Kristine Bjaadal’s Underskog Fabric Makes Textiles Immortal
It’s true what designer Kristine Bjaadal says, “We appreciate aging of wood, stone and leather, and call it patina. But textiles, on the other hand, we throw away as soon as the first thread breaks.” Bjaadal’s answer to the rejection of threadbare fabric is Underskog, a velvet-satin blended upholstery that, over time, reveals a deeper truth.
Underskog Fabric. Designed by Kristine Bjaadal. Prototype Woven by Siri Espeseth.
Kristine Bjaadal’s Underskog Fabric Turns Aging Textiles Into Revelatory Works of Art
To Bjaadal’s list of entities that get better with age I might also add blue jeans and fine wine, thus demonstrating that improvement with age is a definitive marker of life’s finer things. And there can be no doubt that the designer’s Underskog Fabric is jockeying for a position among them.

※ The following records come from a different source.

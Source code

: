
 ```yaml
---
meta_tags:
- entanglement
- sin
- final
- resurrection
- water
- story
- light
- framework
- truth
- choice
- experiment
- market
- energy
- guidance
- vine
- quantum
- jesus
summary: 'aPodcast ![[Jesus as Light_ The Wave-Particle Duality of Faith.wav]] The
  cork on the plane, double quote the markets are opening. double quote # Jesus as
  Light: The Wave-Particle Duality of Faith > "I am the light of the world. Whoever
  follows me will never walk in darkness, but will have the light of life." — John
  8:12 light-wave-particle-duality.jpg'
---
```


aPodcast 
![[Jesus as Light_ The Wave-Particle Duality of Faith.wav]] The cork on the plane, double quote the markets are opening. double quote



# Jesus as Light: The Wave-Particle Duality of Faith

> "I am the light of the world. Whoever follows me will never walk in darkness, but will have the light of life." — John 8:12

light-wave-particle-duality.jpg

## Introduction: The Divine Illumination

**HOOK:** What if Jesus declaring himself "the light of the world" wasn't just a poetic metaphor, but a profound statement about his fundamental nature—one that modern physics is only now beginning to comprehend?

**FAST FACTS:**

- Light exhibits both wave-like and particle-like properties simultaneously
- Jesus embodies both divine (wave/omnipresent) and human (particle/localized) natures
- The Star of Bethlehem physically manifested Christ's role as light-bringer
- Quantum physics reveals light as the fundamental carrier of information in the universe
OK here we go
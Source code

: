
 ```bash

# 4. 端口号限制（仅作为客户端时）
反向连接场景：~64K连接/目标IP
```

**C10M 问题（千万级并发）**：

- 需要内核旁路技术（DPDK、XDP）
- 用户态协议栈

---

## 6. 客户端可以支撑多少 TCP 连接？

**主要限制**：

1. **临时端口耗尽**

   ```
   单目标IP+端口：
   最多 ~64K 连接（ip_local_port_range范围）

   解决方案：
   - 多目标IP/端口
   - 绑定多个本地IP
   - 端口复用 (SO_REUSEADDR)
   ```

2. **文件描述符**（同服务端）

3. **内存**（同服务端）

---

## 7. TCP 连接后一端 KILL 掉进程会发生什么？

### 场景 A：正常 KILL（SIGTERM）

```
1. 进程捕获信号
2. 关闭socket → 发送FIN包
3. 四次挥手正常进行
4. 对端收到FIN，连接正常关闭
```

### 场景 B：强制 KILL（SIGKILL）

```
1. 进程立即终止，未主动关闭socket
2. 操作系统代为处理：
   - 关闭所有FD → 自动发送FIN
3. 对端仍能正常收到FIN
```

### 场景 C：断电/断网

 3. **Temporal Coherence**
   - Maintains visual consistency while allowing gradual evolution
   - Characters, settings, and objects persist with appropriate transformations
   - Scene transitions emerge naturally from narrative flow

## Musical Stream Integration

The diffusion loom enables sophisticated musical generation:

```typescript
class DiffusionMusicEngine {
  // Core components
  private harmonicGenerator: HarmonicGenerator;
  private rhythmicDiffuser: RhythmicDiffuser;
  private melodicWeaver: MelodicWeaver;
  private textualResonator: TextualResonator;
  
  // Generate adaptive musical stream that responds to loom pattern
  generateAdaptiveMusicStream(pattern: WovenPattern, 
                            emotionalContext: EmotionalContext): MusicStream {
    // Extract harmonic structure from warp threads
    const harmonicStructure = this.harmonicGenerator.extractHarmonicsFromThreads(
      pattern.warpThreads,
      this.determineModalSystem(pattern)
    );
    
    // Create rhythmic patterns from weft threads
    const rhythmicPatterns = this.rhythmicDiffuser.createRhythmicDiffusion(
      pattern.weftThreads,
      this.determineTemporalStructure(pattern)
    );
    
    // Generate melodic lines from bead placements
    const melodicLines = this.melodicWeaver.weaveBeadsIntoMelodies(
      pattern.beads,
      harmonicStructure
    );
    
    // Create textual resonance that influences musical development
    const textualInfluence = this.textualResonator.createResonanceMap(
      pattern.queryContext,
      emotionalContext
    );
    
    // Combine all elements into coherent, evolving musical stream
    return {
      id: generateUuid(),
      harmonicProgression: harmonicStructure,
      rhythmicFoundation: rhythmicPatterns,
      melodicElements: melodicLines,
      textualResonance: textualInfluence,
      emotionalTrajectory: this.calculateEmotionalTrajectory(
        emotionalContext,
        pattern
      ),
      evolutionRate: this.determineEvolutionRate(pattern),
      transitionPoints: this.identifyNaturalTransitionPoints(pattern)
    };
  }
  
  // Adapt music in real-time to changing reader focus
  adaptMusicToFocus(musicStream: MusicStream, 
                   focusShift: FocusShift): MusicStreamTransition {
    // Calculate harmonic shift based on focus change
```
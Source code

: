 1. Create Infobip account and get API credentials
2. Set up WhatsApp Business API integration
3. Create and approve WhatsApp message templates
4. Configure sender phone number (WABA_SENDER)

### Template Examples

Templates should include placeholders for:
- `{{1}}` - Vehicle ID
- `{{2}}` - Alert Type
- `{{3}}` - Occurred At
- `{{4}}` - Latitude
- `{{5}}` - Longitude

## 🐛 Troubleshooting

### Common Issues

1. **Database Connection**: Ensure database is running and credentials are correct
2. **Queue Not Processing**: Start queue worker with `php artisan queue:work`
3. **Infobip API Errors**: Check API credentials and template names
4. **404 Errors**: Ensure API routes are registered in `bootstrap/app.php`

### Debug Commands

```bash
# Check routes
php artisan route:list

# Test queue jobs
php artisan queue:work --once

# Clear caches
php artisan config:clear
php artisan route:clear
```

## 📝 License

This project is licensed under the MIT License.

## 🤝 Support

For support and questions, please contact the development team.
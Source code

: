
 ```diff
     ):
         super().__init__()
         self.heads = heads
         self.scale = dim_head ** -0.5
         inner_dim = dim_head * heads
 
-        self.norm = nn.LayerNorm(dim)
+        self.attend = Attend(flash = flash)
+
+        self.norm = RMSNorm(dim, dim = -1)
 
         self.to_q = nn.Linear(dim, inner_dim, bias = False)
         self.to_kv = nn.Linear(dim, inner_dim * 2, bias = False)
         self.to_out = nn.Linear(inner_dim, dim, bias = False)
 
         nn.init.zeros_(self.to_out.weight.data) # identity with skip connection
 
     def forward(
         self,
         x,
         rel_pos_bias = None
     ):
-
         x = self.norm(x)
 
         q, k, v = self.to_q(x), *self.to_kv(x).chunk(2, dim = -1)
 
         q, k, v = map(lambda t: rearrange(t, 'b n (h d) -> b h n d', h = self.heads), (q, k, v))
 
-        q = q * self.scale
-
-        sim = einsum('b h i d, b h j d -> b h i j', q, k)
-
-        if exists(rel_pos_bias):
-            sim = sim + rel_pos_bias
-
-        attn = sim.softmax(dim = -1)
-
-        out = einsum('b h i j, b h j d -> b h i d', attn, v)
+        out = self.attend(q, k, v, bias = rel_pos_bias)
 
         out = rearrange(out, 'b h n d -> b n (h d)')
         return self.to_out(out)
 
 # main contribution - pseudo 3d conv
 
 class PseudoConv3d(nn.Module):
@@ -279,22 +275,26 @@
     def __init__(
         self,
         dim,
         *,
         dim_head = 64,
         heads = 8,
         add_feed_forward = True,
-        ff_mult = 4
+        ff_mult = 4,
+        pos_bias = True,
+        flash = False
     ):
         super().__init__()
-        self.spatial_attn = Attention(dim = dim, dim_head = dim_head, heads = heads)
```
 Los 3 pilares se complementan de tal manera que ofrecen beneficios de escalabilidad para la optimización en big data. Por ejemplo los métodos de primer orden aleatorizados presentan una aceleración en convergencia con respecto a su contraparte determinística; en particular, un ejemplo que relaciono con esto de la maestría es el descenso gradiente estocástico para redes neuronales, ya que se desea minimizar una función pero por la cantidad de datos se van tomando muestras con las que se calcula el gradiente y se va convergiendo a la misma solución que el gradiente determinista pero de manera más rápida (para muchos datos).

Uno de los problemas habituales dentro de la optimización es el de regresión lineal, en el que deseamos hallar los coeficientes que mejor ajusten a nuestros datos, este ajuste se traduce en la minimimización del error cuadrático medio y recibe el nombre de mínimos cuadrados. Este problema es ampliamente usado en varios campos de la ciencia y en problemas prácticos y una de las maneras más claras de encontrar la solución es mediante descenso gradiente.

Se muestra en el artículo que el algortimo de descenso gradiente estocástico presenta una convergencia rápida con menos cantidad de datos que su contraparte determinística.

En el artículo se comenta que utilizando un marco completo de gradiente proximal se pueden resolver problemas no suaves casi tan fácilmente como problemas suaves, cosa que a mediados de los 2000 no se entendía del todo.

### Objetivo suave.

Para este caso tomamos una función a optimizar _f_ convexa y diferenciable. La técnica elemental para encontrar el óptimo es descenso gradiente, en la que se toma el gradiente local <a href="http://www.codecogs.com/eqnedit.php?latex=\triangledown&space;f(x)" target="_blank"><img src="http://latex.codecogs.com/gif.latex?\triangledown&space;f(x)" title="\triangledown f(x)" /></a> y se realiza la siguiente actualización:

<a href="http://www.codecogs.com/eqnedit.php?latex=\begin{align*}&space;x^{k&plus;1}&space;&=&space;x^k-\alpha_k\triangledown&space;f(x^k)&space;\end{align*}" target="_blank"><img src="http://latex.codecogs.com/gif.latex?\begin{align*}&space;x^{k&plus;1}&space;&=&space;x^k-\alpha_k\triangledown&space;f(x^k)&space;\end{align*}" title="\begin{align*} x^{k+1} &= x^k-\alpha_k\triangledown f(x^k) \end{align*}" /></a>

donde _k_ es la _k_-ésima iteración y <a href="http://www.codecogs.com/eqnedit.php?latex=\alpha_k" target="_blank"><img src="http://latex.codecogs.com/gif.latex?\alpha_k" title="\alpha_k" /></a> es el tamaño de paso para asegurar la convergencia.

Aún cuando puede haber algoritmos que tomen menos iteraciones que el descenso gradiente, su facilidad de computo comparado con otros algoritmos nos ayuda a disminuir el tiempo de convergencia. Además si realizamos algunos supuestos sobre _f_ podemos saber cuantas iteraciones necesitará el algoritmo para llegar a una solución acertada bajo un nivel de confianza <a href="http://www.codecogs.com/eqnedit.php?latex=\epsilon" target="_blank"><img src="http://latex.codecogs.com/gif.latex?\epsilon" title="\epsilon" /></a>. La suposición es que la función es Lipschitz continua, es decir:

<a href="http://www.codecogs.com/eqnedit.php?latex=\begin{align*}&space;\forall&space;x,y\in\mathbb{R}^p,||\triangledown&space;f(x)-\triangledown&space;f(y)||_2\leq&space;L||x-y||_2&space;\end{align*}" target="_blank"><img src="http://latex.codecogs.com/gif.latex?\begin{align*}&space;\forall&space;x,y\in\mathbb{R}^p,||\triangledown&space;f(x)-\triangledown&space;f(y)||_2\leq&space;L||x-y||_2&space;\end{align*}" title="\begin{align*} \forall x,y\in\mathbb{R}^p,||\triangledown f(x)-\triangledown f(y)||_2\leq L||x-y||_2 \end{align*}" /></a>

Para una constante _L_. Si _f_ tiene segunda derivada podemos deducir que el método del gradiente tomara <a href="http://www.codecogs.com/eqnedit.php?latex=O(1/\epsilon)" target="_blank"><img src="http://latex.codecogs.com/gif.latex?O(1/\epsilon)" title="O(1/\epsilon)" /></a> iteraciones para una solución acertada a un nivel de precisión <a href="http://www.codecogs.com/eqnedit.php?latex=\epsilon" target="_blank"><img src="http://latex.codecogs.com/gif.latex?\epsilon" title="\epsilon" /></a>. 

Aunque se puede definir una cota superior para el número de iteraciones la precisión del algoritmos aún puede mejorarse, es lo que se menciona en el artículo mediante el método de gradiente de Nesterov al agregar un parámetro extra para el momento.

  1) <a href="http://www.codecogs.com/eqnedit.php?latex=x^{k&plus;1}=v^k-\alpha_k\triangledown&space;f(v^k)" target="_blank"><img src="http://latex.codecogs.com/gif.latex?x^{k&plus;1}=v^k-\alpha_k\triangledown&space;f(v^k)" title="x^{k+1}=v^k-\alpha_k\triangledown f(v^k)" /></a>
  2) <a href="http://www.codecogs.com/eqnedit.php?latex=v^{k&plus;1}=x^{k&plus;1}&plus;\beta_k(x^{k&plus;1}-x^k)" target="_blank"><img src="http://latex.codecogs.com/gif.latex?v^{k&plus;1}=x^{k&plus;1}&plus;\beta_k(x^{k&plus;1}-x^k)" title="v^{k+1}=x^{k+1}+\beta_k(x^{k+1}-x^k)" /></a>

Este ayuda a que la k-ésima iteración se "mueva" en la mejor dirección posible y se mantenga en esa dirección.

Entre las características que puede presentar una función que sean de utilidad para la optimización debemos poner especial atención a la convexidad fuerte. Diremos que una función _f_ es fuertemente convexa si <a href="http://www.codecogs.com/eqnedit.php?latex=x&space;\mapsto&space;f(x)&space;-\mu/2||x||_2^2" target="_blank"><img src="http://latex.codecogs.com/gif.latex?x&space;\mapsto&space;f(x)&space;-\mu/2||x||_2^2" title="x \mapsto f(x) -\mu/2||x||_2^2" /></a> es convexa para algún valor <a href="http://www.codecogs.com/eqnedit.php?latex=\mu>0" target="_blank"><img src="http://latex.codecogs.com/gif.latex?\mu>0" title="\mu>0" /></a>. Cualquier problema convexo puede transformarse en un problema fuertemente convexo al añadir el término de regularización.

The prototype of the concept is a rich blue velvet that—through the passage of 1000+ derrieres—imperceptibly wears away to unveil a deep satin etching of a comely floral pattern: “This way the user will influence the furniture’s appearance over time, and the wear will be connected to personal memories.”
Bjaadal and collaborator/weaver Siri Espeseth have condensed and memorialized this gradual wearing away in this video, thus giving prospective users a time-defying glimpse into the process.
While it’s quite captivating to witness the textile’s simultaneous disappearance and re-birth, it would be even more intriguing to see it happen first hand and in one’s very own living room, via the multiple passings-by, brushings-over, and sittings-upon that make it earned, as it were—very like the life stories inhering in a favored pair of blue jeans, or a treasured leather jacket.
About the Designer: Some time back 3rings readers got a first glimpse of the prodigious prestidigitations of Kristine Bjaadal’s wonderful Underfull Tablecloth. This year, she’s back with a new species of sleight of hand, the innovative Underskog Fabric. The two pieces characterize the ethos of Bjaadal, a young designer based in Oslo who loves to incorporate hidden pleasures into her work: “everyday negative situations, like wear and tear or spilling red wine all over the tablecloth, are turned into something positive.”